#### Stored dataset items:
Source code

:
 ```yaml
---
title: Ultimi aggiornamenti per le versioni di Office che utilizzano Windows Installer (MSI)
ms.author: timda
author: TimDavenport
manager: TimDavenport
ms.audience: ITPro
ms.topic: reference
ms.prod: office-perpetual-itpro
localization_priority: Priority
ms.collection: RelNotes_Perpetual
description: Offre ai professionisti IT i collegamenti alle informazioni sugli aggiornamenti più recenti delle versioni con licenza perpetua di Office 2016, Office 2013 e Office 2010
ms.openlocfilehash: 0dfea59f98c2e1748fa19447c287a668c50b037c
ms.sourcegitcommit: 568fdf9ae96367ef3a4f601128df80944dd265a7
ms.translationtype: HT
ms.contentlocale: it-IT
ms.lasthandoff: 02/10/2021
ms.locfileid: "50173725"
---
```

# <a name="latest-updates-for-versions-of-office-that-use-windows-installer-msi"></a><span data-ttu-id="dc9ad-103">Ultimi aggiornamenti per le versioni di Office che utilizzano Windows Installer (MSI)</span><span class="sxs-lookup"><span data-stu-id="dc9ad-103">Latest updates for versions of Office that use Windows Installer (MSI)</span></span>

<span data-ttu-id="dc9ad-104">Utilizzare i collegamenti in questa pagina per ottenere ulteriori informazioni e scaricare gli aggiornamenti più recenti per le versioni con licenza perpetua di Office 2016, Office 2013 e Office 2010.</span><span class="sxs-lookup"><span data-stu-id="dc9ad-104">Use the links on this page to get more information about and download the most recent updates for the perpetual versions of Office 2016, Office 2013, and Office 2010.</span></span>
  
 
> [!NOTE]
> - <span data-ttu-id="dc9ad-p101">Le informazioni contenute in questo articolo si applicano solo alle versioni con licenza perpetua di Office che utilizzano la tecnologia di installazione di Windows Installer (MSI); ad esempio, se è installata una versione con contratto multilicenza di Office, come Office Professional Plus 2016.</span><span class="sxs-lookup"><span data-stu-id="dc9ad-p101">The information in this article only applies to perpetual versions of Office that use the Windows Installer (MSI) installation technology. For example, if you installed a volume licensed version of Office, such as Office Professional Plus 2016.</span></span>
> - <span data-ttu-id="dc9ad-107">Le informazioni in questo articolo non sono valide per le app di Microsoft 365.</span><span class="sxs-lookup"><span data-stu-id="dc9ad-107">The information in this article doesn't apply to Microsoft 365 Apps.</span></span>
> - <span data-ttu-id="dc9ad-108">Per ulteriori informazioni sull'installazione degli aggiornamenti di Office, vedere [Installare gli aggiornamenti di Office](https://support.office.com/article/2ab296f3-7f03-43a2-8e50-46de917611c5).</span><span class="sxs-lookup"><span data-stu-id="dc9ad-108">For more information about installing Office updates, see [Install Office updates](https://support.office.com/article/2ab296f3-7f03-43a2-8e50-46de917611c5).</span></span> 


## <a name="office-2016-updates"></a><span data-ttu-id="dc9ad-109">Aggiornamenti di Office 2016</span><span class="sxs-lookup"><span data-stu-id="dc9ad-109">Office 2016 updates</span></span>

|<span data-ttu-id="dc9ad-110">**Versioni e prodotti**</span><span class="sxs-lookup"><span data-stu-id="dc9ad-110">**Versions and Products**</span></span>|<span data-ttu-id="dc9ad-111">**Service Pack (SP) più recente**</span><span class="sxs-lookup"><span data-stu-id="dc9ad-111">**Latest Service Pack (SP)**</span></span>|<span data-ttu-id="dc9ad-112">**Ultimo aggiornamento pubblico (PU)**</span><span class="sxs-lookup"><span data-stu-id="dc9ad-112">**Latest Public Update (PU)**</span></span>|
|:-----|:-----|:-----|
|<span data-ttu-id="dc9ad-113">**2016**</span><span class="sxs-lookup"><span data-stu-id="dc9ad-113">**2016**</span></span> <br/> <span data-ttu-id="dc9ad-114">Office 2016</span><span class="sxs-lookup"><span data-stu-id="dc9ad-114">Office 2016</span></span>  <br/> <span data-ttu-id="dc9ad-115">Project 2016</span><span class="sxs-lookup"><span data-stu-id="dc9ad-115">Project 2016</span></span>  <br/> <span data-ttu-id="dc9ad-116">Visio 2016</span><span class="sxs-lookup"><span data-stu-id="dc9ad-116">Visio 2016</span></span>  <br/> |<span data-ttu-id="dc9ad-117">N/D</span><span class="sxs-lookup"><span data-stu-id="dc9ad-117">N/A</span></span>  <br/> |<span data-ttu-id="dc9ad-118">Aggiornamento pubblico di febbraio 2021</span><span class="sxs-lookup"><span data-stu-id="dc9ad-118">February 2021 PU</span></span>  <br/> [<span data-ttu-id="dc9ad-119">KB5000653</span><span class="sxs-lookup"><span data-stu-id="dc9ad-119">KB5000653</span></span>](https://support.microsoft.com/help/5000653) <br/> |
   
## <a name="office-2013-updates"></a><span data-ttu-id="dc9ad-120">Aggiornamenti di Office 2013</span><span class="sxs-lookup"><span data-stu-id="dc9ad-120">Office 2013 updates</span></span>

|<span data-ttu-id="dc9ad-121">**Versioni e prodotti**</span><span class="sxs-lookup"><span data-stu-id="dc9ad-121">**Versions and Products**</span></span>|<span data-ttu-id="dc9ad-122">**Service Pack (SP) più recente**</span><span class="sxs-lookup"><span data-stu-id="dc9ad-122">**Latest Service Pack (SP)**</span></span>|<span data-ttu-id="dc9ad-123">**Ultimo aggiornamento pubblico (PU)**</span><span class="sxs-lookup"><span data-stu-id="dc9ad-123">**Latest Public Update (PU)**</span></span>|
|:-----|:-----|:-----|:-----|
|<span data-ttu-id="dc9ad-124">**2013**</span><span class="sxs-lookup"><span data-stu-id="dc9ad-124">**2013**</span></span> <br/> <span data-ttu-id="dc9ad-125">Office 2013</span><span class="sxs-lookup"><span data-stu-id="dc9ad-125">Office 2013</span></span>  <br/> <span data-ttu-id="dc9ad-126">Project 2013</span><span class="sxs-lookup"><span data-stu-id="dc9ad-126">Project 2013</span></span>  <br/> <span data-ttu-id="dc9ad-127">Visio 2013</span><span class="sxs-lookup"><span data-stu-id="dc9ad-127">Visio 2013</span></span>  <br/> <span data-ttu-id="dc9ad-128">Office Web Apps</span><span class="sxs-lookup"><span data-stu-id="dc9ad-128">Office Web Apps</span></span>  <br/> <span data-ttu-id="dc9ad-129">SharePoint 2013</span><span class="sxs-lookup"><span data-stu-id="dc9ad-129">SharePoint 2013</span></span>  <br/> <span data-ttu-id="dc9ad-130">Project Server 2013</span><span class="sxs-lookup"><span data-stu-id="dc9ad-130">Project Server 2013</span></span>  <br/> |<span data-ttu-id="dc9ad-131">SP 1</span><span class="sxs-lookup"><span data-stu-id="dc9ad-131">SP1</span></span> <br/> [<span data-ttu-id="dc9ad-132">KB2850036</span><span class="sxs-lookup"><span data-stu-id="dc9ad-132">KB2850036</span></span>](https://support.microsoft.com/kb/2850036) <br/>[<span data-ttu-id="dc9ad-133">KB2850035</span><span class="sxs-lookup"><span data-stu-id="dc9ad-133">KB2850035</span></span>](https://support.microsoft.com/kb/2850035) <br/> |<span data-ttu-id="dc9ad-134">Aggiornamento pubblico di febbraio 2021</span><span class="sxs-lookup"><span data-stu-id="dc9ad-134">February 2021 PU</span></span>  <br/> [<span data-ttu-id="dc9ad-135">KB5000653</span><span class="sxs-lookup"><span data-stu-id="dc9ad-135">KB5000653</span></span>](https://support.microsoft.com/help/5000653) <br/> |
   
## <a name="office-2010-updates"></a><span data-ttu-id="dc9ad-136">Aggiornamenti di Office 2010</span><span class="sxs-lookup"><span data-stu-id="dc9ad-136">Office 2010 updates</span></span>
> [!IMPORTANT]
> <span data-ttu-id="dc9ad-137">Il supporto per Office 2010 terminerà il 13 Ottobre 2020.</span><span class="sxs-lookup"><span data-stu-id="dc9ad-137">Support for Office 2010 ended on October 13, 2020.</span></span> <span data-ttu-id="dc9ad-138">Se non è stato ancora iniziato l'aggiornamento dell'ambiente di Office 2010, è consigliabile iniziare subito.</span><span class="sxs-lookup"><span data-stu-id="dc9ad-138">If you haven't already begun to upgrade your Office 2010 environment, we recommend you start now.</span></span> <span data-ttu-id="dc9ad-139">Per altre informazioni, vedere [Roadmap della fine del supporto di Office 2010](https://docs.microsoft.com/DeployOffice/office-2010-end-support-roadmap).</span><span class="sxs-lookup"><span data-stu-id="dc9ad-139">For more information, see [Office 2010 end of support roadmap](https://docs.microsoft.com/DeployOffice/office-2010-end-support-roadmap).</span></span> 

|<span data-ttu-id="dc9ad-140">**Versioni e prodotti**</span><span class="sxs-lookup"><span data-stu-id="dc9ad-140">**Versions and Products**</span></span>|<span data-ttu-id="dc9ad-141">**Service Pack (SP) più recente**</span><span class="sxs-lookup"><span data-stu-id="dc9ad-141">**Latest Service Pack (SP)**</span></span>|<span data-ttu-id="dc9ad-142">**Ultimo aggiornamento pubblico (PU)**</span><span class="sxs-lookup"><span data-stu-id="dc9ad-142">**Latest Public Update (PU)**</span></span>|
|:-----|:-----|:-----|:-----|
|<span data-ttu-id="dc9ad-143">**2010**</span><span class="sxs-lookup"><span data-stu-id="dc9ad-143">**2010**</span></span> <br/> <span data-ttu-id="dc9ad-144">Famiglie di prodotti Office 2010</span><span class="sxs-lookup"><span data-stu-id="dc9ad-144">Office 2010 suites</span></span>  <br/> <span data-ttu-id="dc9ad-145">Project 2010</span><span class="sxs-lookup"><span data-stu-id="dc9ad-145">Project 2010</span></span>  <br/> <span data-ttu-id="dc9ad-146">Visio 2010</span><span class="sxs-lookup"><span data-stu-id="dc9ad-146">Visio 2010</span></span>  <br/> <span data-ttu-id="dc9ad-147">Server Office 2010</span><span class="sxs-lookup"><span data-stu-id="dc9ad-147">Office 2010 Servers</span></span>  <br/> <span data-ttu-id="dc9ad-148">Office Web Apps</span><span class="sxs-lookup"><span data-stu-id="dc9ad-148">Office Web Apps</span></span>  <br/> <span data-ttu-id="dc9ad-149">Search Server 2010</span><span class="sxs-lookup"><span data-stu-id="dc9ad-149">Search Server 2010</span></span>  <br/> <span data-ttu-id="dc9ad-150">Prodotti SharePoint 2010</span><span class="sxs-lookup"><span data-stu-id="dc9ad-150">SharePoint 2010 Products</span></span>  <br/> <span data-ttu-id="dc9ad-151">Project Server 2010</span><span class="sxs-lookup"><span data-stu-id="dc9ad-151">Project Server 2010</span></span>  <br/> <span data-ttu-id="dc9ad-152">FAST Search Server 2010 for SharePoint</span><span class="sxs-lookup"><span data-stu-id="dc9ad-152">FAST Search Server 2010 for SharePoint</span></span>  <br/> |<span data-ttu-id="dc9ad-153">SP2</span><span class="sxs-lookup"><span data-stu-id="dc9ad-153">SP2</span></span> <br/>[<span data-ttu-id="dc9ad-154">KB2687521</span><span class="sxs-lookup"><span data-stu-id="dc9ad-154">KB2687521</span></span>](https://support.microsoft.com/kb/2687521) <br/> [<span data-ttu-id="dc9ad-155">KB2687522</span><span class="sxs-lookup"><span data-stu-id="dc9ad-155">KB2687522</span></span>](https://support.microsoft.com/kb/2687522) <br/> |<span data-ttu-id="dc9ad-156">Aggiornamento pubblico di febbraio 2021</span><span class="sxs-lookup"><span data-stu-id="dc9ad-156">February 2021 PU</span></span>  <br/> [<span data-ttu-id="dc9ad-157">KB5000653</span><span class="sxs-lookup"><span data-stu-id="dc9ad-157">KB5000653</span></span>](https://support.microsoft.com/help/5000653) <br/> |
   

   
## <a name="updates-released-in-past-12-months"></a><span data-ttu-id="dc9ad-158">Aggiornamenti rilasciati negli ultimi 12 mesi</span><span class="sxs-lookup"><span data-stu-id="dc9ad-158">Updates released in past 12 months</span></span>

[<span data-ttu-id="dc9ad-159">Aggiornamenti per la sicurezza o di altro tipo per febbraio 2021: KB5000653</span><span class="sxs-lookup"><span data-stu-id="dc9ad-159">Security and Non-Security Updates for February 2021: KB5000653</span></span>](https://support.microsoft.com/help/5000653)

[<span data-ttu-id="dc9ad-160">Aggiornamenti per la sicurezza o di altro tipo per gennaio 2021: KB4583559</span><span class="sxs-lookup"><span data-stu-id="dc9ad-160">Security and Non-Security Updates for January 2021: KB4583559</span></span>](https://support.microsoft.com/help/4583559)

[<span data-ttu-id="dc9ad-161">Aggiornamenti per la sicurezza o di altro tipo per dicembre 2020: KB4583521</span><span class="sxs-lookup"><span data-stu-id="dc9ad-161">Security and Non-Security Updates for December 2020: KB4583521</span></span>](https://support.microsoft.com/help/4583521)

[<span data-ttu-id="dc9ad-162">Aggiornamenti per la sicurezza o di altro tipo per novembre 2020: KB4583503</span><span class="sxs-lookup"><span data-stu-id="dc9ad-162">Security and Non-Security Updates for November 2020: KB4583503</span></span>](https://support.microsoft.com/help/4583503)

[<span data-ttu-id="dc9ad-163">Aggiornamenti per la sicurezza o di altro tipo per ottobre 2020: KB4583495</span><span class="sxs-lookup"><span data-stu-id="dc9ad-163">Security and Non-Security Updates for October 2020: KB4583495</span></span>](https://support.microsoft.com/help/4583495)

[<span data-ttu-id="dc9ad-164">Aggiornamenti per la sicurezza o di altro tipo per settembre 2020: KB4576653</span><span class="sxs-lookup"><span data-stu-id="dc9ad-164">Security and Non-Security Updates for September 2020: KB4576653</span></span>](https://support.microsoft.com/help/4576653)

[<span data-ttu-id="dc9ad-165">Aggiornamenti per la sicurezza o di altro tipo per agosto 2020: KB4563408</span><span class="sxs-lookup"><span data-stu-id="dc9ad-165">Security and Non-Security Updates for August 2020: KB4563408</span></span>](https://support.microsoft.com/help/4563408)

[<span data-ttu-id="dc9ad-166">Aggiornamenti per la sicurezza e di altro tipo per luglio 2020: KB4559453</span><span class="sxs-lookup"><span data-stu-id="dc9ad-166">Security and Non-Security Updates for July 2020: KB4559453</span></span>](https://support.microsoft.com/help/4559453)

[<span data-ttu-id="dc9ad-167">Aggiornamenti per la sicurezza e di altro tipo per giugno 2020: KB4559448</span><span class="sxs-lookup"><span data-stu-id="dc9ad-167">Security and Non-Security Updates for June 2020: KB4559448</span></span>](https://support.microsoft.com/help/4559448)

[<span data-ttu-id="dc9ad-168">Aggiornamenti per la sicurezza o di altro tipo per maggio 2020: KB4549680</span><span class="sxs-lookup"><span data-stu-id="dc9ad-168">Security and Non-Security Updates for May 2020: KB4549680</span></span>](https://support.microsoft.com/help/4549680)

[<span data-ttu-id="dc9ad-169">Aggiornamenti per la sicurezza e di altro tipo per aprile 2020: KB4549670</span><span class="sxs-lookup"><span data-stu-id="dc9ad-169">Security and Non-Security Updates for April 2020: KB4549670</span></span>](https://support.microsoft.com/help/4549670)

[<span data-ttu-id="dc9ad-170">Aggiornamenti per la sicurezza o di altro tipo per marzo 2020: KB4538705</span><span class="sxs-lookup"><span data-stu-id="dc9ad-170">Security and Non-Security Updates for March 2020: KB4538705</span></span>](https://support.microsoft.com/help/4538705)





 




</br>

#### Your assignment:
Read the lines above. Gather those in which the string "author" is found.

#### Result:
ms.author: timda
author: TimDavenport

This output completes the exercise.